__WHAT TO DO__: Where the data below has the string "React", return the whole line.

Records excerpted from a collection:
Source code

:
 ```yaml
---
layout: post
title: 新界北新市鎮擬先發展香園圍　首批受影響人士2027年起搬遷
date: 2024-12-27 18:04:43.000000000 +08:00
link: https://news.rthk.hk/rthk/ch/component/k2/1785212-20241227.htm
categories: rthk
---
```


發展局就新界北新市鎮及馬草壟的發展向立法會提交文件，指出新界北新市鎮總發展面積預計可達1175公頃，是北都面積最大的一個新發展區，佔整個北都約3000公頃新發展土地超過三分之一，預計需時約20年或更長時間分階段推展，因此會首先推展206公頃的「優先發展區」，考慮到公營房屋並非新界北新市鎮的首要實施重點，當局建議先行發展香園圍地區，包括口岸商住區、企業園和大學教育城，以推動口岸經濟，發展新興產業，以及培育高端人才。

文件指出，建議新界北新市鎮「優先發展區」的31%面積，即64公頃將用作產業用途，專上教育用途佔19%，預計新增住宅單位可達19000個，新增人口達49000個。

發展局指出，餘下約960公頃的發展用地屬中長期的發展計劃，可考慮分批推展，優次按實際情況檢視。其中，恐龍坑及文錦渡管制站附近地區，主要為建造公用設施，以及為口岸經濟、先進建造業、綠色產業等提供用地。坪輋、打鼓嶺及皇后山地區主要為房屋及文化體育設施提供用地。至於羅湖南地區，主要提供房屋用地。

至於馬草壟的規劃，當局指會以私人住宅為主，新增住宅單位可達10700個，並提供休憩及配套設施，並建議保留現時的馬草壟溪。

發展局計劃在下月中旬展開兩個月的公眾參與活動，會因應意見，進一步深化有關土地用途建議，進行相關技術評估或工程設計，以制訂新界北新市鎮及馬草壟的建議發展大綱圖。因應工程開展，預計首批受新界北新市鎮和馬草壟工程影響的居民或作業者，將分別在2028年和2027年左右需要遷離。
==
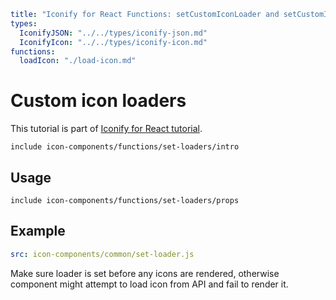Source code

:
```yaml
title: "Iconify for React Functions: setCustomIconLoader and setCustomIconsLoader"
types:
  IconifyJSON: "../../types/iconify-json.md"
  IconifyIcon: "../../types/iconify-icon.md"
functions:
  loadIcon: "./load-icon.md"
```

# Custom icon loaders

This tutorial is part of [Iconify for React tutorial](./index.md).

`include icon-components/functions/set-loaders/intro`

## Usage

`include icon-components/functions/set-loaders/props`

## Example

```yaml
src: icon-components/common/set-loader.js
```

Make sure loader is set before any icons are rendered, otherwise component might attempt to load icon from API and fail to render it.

__WRITTEN ANSWER__:
title: "Iconify for React Functions: setCustomIconLoader and setCustomIconsLoader"
This tutorial is part of [Iconify for React tutorial](./index.md).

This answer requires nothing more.